Sometimes I just say whatever I’m thinking.  I don’t consider how it might be perceived or how it might make another person feel. 

I just say it.

Sometimes I say it too loud.

Sometimes I say too much.

Sometimes I give my opinion when no one asked for it. A lot of times.

Sometimes I say things with a certain “tone” that I’ve been told can be intimidating or even condescending.

At the time, I don’t hear myself being loud, or intimidating.  Usually I’m just excited or passionate about an idea and am having a great time sharing it. My ego is having a great time thinking that whatever I have to say is important and interesting.
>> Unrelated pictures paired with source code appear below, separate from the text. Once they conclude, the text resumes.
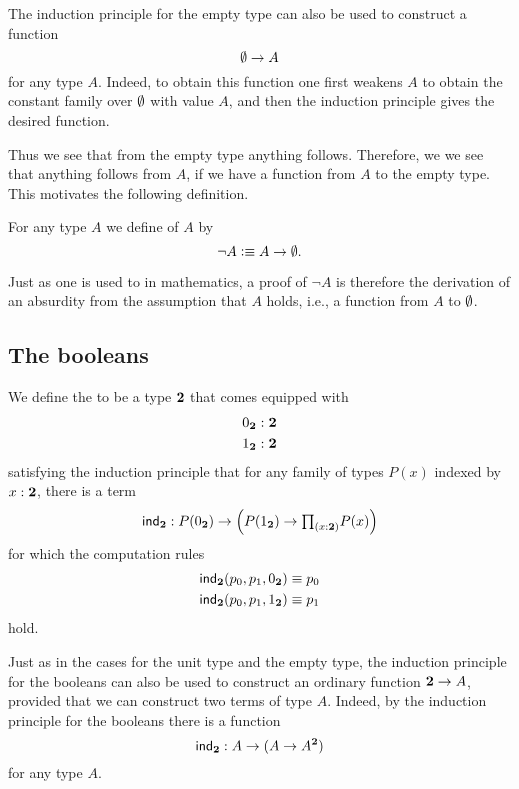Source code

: The induction principle for the empty type can also be used to construct a function
\begin{equation*}
  \emptyset\to A
\end{equation*}
for any type $A$. Indeed, to obtain this function one first weakens $A$ to obtain the constant family over $\emptyset$ with value $A$, and then the induction principle gives the desired function.

Thus we see that from the empty type anything follows. Therefore, we we see that anything follows from $A$, if we have a function from $A$ to the empty type. This motivates the following definition.

\begin{defn}
  For any type $A$ we define  of $A$ by
  \begin{equation*}
    \neg A\vcentcolon\equiv A\to\emptyset.
  \end{equation*}
\end{defn}

Just as one is used to in mathematics, a proof of $\neg A$ is therefore the derivation of an absurdity from the assumption that $A$ holds, i.e., a function from $A$ to $\emptyset$.

\subsection{The booleans}
\begin{defn}
We define the  to be a type $\mathbf{2}$ that comes equipped with
\begin{align*}
{0_{\ensuremath{\mathbf{2}}}} & : \mathbf{2} \\
{1_{\mathbf{2}}} & : \mathbf{2}
\end{align*}
satisfying the induction principle that for any family of types $P(x)$ indexed by $x:\mathbf{2}$, there is a term
\begin{equation*}
\indbool : P(\bfalse)\to \Big(P(\btrue)\to \prd{x:\bool}P(x)\Big)
\end{equation*}
for which the computation rules
\begin{align*}
\mathsf{ind}_{\mathbf{2}}(p_0,p_1,{0_{\mathbf{2}}}) & \equiv p_0 \\
\mathsf{ind}_{\mathbf{2}}(p_0,p_1,{1_{\mathbf{2}}}) & \equiv p_1
\end{align*}
hold.
\end{defn}

Just as in the cases for the unit type and the empty type, the induction principle for the booleans can also be used to construct an ordinary function $\mathbf{2}\to A$, provided that we can construct two terms of type $A$. Indeed, by the induction principle for the booleans there is a function
\begin{equation*}
  \mathsf{ind}_{\mathbf{2}} : A \to (A\to A^\mathbf{2})
\end{equation*}
for any type $A$.

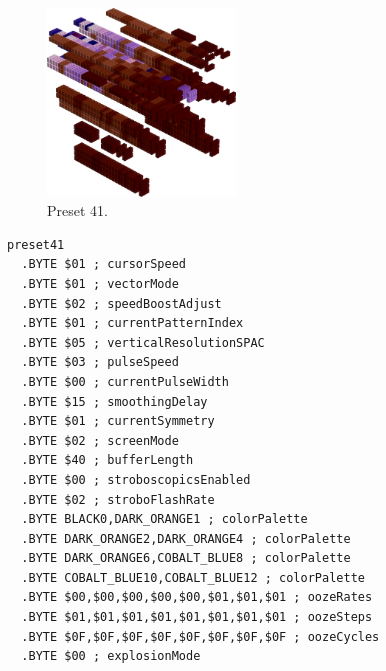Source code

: \vspace*{0.5cm}
\begin{minipage}[b]{0.48\linewidth}
\begin{figure}[H]                                                          
  \centering                                                             
  \begin{adjustbox}{width=5cm,center}                                   
  \includegraphics[width=5cm]{src/colorspace_presets/preset41-45.png}%
  \end{adjustbox}                                                        
\caption*{Preset 41.}                                           
\end{figure}                                                               
\end{minipage}
\hspace{0.1cm}
\begin{minipage}[b]{0.48\linewidth}                                                                         
\begin{lstlisting}[basicstyle=\ttfamily\tiny]
preset41
  .BYTE $01 ; cursorSpeed
  .BYTE $01 ; vectorMode
  .BYTE $02 ; speedBoostAdjust
  .BYTE $01 ; currentPatternIndex
  .BYTE $05 ; verticalResolutionSPAC
  .BYTE $03 ; pulseSpeed
  .BYTE $00 ; currentPulseWidth
  .BYTE $15 ; smoothingDelay
  .BYTE $01 ; currentSymmetry
  .BYTE $02 ; screenMode
  .BYTE $40 ; bufferLength
  .BYTE $00 ; stroboscopicsEnabled
  .BYTE $02 ; stroboFlashRate
  .BYTE BLACK0,DARK_ORANGE1 ; colorPalette
  .BYTE DARK_ORANGE2,DARK_ORANGE4 ; colorPalette
  .BYTE DARK_ORANGE6,COBALT_BLUE8 ; colorPalette
  .BYTE COBALT_BLUE10,COBALT_BLUE12 ; colorPalette
  .BYTE $00,$00,$00,$00,$00,$01,$01,$01 ; oozeRates
  .BYTE $01,$01,$01,$01,$01,$01,$01,$01 ; oozeSteps
  .BYTE $0F,$0F,$0F,$0F,$0F,$0F,$0F,$0F ; oozeCycles
  .BYTE $00 ; explosionMode
\end{lstlisting}
\end{minipage}


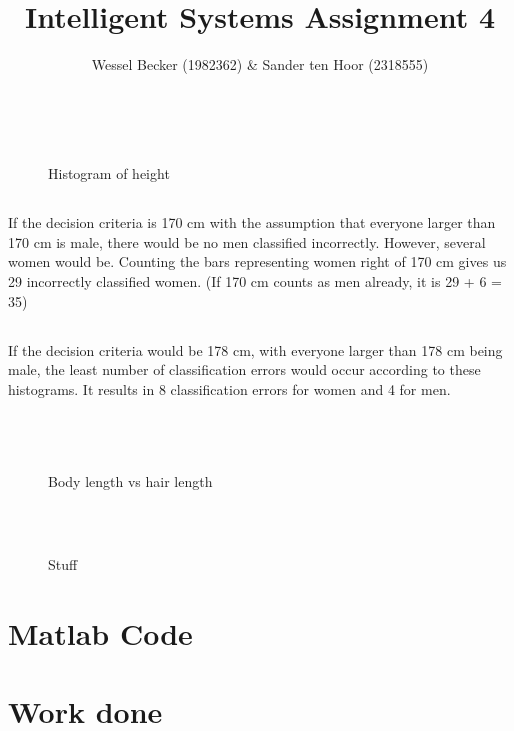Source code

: \documentclass[10pt,a4paper]{article}
\begin{document}
\title{Intelligent Systems Assignment 4}
\author{Wessel Becker (1982362) \& Sander ten Hoor (2318555)}
\maketitle

\newcommand{\simplefigure}[3]{
	\begin{figure}[H]
  	\centering
    	\makebox[\textwidth]
    	{
    		\texttt{[image: \#1]}
 		} \\
  		\caption{#2}
  		\label{#3}
	\end{figure}
}

\section{}
\subsection{}
\simplefigure{./images/1_1}{Histogram of height}{fig:1_1}

\subsection{}
If the decision criteria is 170 cm with the assumption that everyone larger than 170 cm is male, there would be no men classified incorrectly. However, several women would be. Counting the bars representing women right of 170 cm gives us 29 incorrectly classified women.
(If 170 cm counts as men already, it is 29 + 6 = 35)

\subsection{}
If the decision criteria would be 178 cm, with everyone larger than 178 cm being male, the least number of classification errors would occur according to these histograms. It results in 8 classification errors for women and 4 for men.

\section{}
\subsection{}
\simplefigure{./images/2_1}{Body length vs hair length}{fig:2_1}

\subsection{}
\simplefigure{./images/2_2}{Stuff}{fig:2_2}

\section{Matlab Code}

\section{Work done}
\end{document}
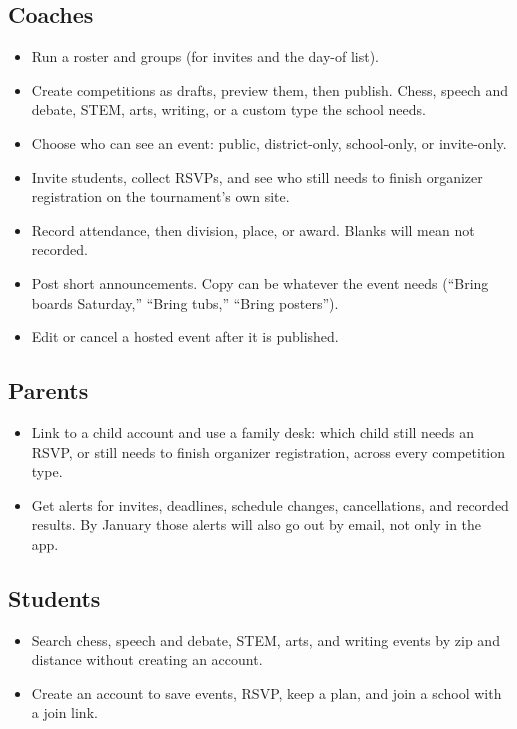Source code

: \documentclass[11pt]{article}
\begin{document}
\subsection*{Coaches}
\begin{itemize}
  \item Run a roster and groups (for invites and the day-of list).
  \item Create competitions as drafts, preview them, then publish. Chess, speech and debate, STEM, arts, writing, or a custom type the school needs.
  \item Choose who can see an event: public, district-only, school-only, or invite-only.
  \item Invite students, collect RSVPs, and see who still needs to finish organizer registration on the tournament's own site.
  \item Record attendance, then division, place, or award. Blanks will mean not recorded.
  \item Post short announcements. Copy can be whatever the event needs (``Bring boards Saturday,'' ``Bring tubs,'' ``Bring posters'').
  \item Edit or cancel a hosted event after it is published.
\end{itemize}

\subsection*{Parents}
\begin{itemize}
  \item Link to a child account and use a family desk: which child still needs an RSVP, or still needs to finish organizer registration, across every competition type.
  \item Get alerts for invites, deadlines, schedule changes, cancellations, and recorded results. By January those alerts will also go out by email, not only in the app.
\end{itemize}

\subsection*{Students}
\begin{itemize}
  \item Search chess, speech and debate, STEM, arts, and writing events by zip and distance without creating an account.
  \item Create an account to save events, RSVP, keep a plan, and join a school with a join link.
\end{itemize}
\end{document}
I got feedback from a friend last week that led me to feel that this quality of my communication had hurt her.  It had left her feeling that her way of seeing things was somehow less-than.     

I felt sad. 

I felt ashamed even.

I never want to hurt someone with the way I am.

I carried it around all day, thinking about how I wish I were a gentler type of person.  

A more sensitive one. 

Then

I shared it with Blake and told him how sometimes I wish I were just not so MUCH.  How I wish I didn’t overwhelm people when I express my ideas.   How I wish I were different in some way. 

And he said, “How can you be anything other than who you are?”

And that was it.

It brought me back to presence.

And acceptance. 

And grace. 

And I felt gentler already.   At least gentler with myself.  And maybe that’s the place to start.